In general, use COLLECTIONS when the non-first normal form attribute contains instances of a domain that has a very low cardinality (only a few possible values, enforced as part of the type's definition). For example, in our Boxes-R-Us database, the Products table includes a column that lists the colors in which the product is available. It happens that the range of colors is quite limited, so we can model this domain using an enumeration pattern, and enforce its correctness that way.
On the other hand, one might conceivably model the relationship between Sales, Products, and Customers as a non-first normal form attribute of any one of these entities. But that would be a huge mistake. Nested relational schema sounds like a good idea, but experience has shown that it is fraught with peril. The principle danger is that your underlying schema, which should be designed with the need to support a variety of end-user perspectives uppermost in mind, can come to reflect a single perspective. Amending it to accommodate another user's requirements can become very difficult.
Handling Inheritance
Inheritance is another seductive concept because human beings are, by nature, classifiers. We like to arrange things in terms of their structure and their relationship to other things. For these reasons, inheritance is a useful modeling tool under many circumstances. But it is not the right way to model everything.
Large inheritance hierarchies--and just what is "large" varies depending on the kinds of data involved--can cause a drag on performance, particularly when you write join queries involving the hierarchy. Query execution time is not the problem. Rather, the complexity of parsing and optimizing queries involving large inheritance hierarchies requires lots of CPU and memory. Also, the relative immaturity of the ORDBMS's table maintenance facilities hinders developers from making extensive use of inheritance.
It is sound software engineering practice to limit your use of any data modeling feature to just those circumstances where it makes sense. For example, in the Boxes-R-Us schema modeling the various categories of employees using an inheritance hierarchy is a good use of the technique. By contrast, modeling each of the various kinds of boxes as a sub-table beneath product would not be.

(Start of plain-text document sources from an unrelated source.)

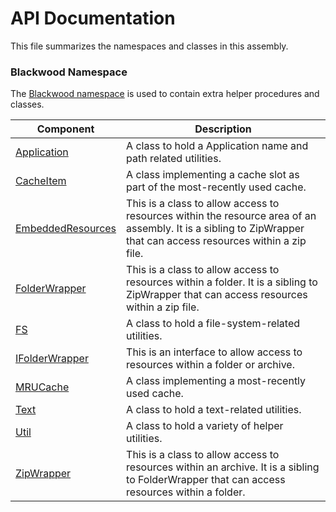 # API Documentation

This file summarizes the namespaces and classes in this assembly.



### Blackwood Namespace

The [Blackwood namespace](xref:Blackwood) is used to contain extra helper procedures and classes.

| Component                                                    | Description                                    |
|--------------------------------------------------------------|------------------------------------------------|
| [Application](xref:Blackwood.Application)                    | A class to hold a Application name and path related  utilities.       |
| [CacheItem](xref:Blackwood.CacheItem`1)                        | A class implementing a cache slot as part of the most-recently used cache. |
| [EmbeddedResources](xref:Blackwood.EmbeddedResources)        | This is a class to allow access to resources within the resource area of an assembly. It is a sibling to ZipWrapper that can access resources within a zip file.  |
| [FolderWrapper](xref:Blackwood.FolderWrapper)                | This is a class to allow access to resources within a folder. It is a sibling to ZipWrapper that can access resources within a zip file.  |
| [FS](xref:Blackwood.FS)                                      | A class to hold a file-system-related  utilities.       |
| [IFolderWrapper](xref:Blackwood.IFolderWrapper)              | This is an interface to allow access to resources within a folder or archive.  |
| [MRUCache](xref:Blackwood.MRUCache`2)                          | A class implementing a most-recently used cache. |
| [Text](xref:Blackwood.Text)                                  | A class to hold a text-related  utilities.       |
| [Util](xref:Blackwood.Util)                                  | A class to hold a variety of helper utilities.       |
| [ZipWrapper](xref:Blackwood.ZipWrapper)                      | This is a class to allow access to resources within an archive. It is a sibling to FolderWrapper that can access resources within a folder. |


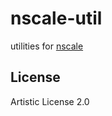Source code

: nscale-util
===========

utilities for [nscale](http://github.com/nearform/nscale)

License
-------

Artistic License 2.0
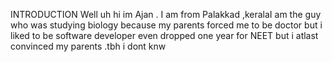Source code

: INTRODUCTION
Well uh hi im Ajan . I am from Palakkad ,keralaI am the guy who was studying biology because my parents forced me to be doctor but i liked to be software developer  even dropped one year for NEET but i atlast convinced my parents .tbh i dont knw
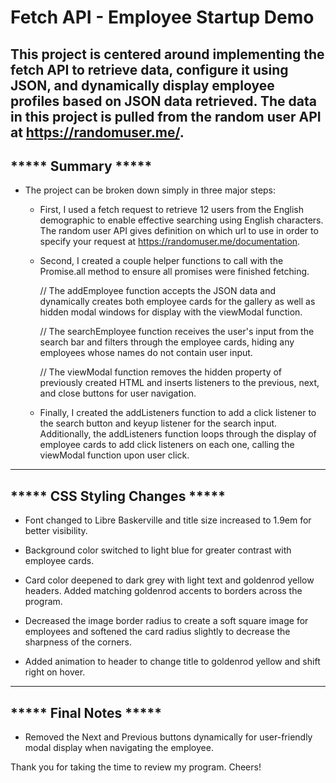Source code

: # Fetch API - Employee Startup Demo

This project is centered around implementing the fetch API to retrieve data, configure it using JSON, and dynamically display employee profiles based on JSON data retrieved. The data in this project is pulled from the random user API at https://randomuser.me/. 
--------------------------------------------------------------------------------------
***** Summary *****            
--------------------------------------------------------------------------------------
- The project can be broken down simply in three major steps:

    * First, I used a fetch request to retrieve 12 users from the English demographic to enable effective searching using English characters. The random user API gives definition on which url to use in order to specify your request at https://randomuser.me/documentation.

    * Second, I created a couple helper functions to call with the Promise.all method to ensure all promises were finished fetching.

        // The addEmployee function accepts the JSON data and dynamically creates both employee cards for the gallery as well as hidden modal windows for display with the viewModal function.

        // The searchEmployee function receives the user's input from the search bar and filters through the employee cards, hiding any employees whose names do not contain user input.

        // The viewModal function removes the hidden property of previously created HTML and inserts listeners to the previous, next, and close buttons for user navigation.

    * Finally, I created the addListeners function to add a click listener to the search button and keyup listener for the search input. Additionally, the addListeners function loops through the display of employee cards to add click listeners on each one, calling the viewModal function upon user click.

--------------------------------------------------------------------------------------
***** CSS Styling Changes *****
--------------------------------------------------------------------------------------
* Font changed to Libre Baskerville and title size increased to 1.9em for better visibility.

* Background color switched to light blue for greater contrast with employee cards.

* Card color deepened to dark grey with light text and goldenrod yellow headers. Added matching goldenrod accents to borders across the program.

* Decreased the image border radius to create a soft square image for employees and softened the card radius slightly to decrease the sharpness of the corners.

* Added animation to header to change title to goldenrod yellow and shift right on hover. 

--------------------------------------------------------------------------------------
***** Final Notes *****
--------------------------------------------------------------------------------------
* Removed the Next and Previous buttons dynamically for user-friendly modal display when navigating the employee.

Thank you for taking the time to review my program. Cheers!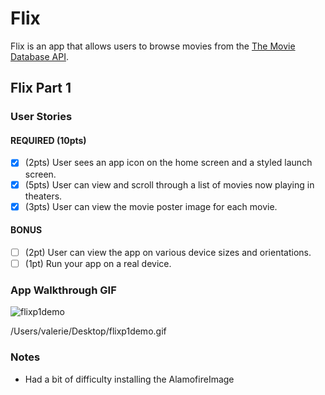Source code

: # Flix

Flix is an app that allows users to browse movies from the [The Movie Database API](http://docs.themoviedb.apiary.io/#).

## Flix Part 1

### User Stories

#### REQUIRED (10pts)
- [x] (2pts) User sees an app icon on the home screen and a styled launch screen.
- [x] (5pts) User can view and scroll through a list of movies now playing in theaters.
- [x] (3pts) User can view the movie poster image for each movie.

#### BONUS
- [ ] (2pt) User can view the app on various device sizes and orientations.
- [ ] (1pt) Run your app on a real device.

### App Walkthrough GIF
![flixp1demo](https://user-images.githubusercontent.com/87587798/133005113-8a625018-9ec6-451e-9773-22e36bc93085.gif)

/Users/valerie/Desktop/flixp1demo.gif

### Notes
- Had a bit of difficulty installing the AlamofireImage
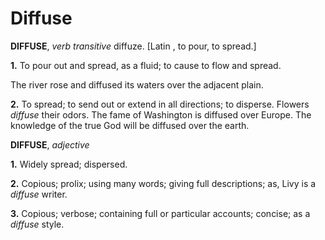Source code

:# Diffuse

**DIFFUSE**, _verb transitive_ diffuze. \[Latin , to pour, to spread.\]

**1.** To pour out and spread, as a fluid; to cause to flow and spread.

The river rose and diffused its waters over the adjacent plain.

**2.** To spread; to send out or extend in all directions; to disperse. Flowers _diffuse_ their odors. The fame of Washington is diffused over Europe. The knowledge of the true God will be diffused over the earth.

**DIFFUSE**, _adjective_

**1.** Widely spread; dispersed.

**2.** Copious; prolix; using many words; giving full descriptions; as, Livy is a _diffuse_ writer.

**3.** Copious; verbose; containing full or particular accounts; concise; as a _diffuse_ style.
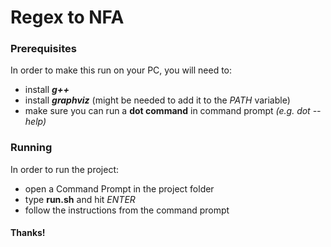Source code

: # Regex to NFA

### Prerequisites
In order to make this run on your PC, you will need to:
- install ***g++***
- install ***graphviz*** (might be needed to add it to the *PATH* variable)
- make sure you can run a **dot command** in command prompt *(e.g. dot --help)*

### Running
In order to run the project:
- open a Command Prompt in the project folder
- type **run.sh** and hit *ENTER*
- follow the instructions from the command prompt

#### Thanks!
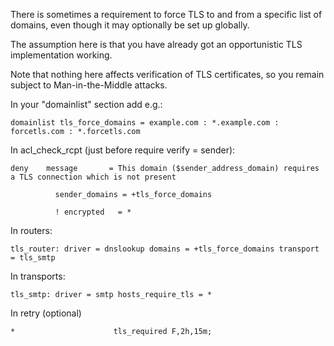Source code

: There is sometimes a requirement to force TLS to and from a specific list of domains, even though it may optionally be set up globally.

The assumption here is that you have already got an opportunistic TLS implementation working.

Note that nothing here affects verification of TLS certificates, so you remain subject to Man-in-the-Middle attacks.

In your "domainlist" section add e.g.:

`domainlist tls_force_domains = example.com : *.example.com : forcetls.com : *.forcetls.com
`

In acl_check_rcpt (just before require verify = sender):

`deny    message       = This domain ($sender_address_domain) requires a TLS connection which is not present`

`          sender_domains = +tls_force_domains`

`          ! encrypted   = *`

In routers:

`
tls_router:
  driver = dnslookup
  domains = +tls_force_domains
  transport = tls_smtp
`

In transports:

`
tls_smtp:
  driver = smtp
  hosts_require_tls = *
`

In retry (optional)

`*                      tls_required F,2h,15m;`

Normalization and ORDBMS Tables
The word "normalization" chills the heart of many database developers. The concept is typically explained as an apparently arbitrary set of complex rules and technical jargon. But at its heart, normalization has a very simple objective: ensure each fact is stored exactly once. To apply normalization algorithms a database schema is to anneal the initial, naive design in order to eliminate the potential for certain anomalies to occur.
Normalization is a set of formal techniques that distinguishes database development from other computer programming disciplines. There are no good technical reasons-like improving performance, scalability, or efficiency-to normalize a database schema. It is justified purely on the grounds that information systems must first and foremost be correct. Running twice as fast in the wrong direction is worse than standing still.
In this section we give a brief overview of normalization concepts. The ORDBMS data model has little to add to the story many readers will have heard before. This re-capitulation is included to make the paper self-contained. Because normalization is a large topic, we cover only the basics here.
Anomalies
The purpose of normalization is to try to free the database from the possibility of certain anomalies. A database schema has an anomaly when a write operation over the schema has unexpected or unintended consequence. Because an object-relational database is intended to record facts about objects in the problem domain, these unintended consequences relate to other facts, not directly affected by the original action.
In this section we introduce and illustrate three kinds of anomalies we would like to avoid.
Consider the following table, Figure 9, which is one way to store facts about products and branches, and the relationship between them. In this hypothetical table, the primary key would be the combination of the Product_Id and Branch_Id.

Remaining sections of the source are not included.